As Struckman says, he was approached by Producer Eva Poole-Gilson about doing the show late last fall. Though he was not familiar with “Tuesdays,” Struckman was struck by the similiarities between he and Schwartz as he read the play. Not only are both in the same age range (Struckman is 75. Schwartz was 79 when he died), both were also longtime college professors (Struckman taught philosophy at City College in San Francisco).
Formerly a resident of the Eastern Sierra, Nobreus, who plays the Albom character, moved back to his native Sweden in 2010. He now runs a Farmer’s Market in his hometown of Hoganas.
Nevertheless, he calls the Eastern Sierra his “spiritual home” and is always looking for an excuse to return. Which is why he is back for six weeks this winter to do the show.
Once Struckman signed on, the two actors began running lines via Skype. Due to the time difference, it would be noon Struckman’s time and 9 p.m. in Sweden when they would rehearse.
As Marcus would just be returning home from a long day of work, the timing posed some challenges. “I’d be saying a line and I’d hear the clatter of a spoon,” joked Struckman, as his co-star ran lines and ate dinner at the same time.
As Struckman said, the dramatic development in the play is in the Mitch Albom character, a career-obsessed sportswriter who’s trying to gain a better life perspective.

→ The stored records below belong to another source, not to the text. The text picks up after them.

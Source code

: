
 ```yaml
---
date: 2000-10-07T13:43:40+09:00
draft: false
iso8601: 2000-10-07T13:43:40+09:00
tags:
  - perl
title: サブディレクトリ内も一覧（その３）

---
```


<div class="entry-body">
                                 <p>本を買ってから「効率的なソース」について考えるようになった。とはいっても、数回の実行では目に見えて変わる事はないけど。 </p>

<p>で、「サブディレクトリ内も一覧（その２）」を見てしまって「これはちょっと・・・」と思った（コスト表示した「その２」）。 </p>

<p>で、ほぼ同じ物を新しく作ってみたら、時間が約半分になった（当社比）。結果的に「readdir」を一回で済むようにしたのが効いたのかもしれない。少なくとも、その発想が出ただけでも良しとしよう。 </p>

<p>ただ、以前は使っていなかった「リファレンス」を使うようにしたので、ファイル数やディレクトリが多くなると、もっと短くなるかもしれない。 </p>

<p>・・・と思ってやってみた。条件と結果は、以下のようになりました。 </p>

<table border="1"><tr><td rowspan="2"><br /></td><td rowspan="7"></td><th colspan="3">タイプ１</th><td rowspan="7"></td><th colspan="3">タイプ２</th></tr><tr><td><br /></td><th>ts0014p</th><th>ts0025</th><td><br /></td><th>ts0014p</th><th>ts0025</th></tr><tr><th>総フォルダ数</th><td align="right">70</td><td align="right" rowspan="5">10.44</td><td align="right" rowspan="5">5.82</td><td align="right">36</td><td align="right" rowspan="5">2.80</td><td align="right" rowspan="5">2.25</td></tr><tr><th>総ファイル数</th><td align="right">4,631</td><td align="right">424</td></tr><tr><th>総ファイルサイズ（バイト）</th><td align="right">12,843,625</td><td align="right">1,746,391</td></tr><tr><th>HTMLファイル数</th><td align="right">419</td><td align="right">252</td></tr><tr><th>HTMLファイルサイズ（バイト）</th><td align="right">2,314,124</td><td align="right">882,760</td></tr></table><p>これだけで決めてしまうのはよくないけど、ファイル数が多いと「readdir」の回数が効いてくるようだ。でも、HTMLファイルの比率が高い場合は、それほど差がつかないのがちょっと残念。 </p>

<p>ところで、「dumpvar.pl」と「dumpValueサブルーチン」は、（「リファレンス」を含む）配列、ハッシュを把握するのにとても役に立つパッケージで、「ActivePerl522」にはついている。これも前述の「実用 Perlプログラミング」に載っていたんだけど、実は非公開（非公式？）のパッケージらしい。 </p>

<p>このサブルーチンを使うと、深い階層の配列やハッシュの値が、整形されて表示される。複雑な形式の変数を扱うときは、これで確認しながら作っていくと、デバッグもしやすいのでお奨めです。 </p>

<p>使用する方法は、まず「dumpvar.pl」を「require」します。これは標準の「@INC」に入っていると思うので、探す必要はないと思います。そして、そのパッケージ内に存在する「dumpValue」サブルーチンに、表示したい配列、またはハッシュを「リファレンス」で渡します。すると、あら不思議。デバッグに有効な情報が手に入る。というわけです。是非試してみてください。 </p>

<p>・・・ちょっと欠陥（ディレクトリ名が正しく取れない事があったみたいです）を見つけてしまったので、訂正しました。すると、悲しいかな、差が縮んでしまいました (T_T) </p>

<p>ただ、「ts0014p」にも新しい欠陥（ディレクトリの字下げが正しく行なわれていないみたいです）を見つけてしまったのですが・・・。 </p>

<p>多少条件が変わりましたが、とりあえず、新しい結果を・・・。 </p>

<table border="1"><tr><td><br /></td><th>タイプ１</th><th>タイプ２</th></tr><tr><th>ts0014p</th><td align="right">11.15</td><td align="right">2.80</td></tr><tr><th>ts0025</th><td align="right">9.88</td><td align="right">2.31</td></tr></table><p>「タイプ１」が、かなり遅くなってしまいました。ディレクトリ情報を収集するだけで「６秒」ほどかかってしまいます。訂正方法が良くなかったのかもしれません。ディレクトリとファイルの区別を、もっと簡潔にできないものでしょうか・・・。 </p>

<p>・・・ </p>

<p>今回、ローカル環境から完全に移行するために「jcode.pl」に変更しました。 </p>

Nobreus added that, “The most miserable of Morrie’s visitors (referenced but not seen in the play) had the most money.” So one of the key messages of the play is timeless: money can’t buy happiness.
A New York Times review of “Tuesdays” when it initially opened said the play made the “language of the book crisper, cleverer and more palatable … aphoristic wisdom, expressed with gallows wit.”
“Tuesdays With Morrie” opened Feb. 25 at the Inyo Council for the Arts theater, located at 137 Main Street in Bishop. Remaining show dates and locations are as follows (evening shows @ 7 p.m. and Sunday matinees @ 3 p.m.)
March 1-4 and March 8-11 @ Mill Creek Station
March 15-18 @ Edison Theatre in Mammoth.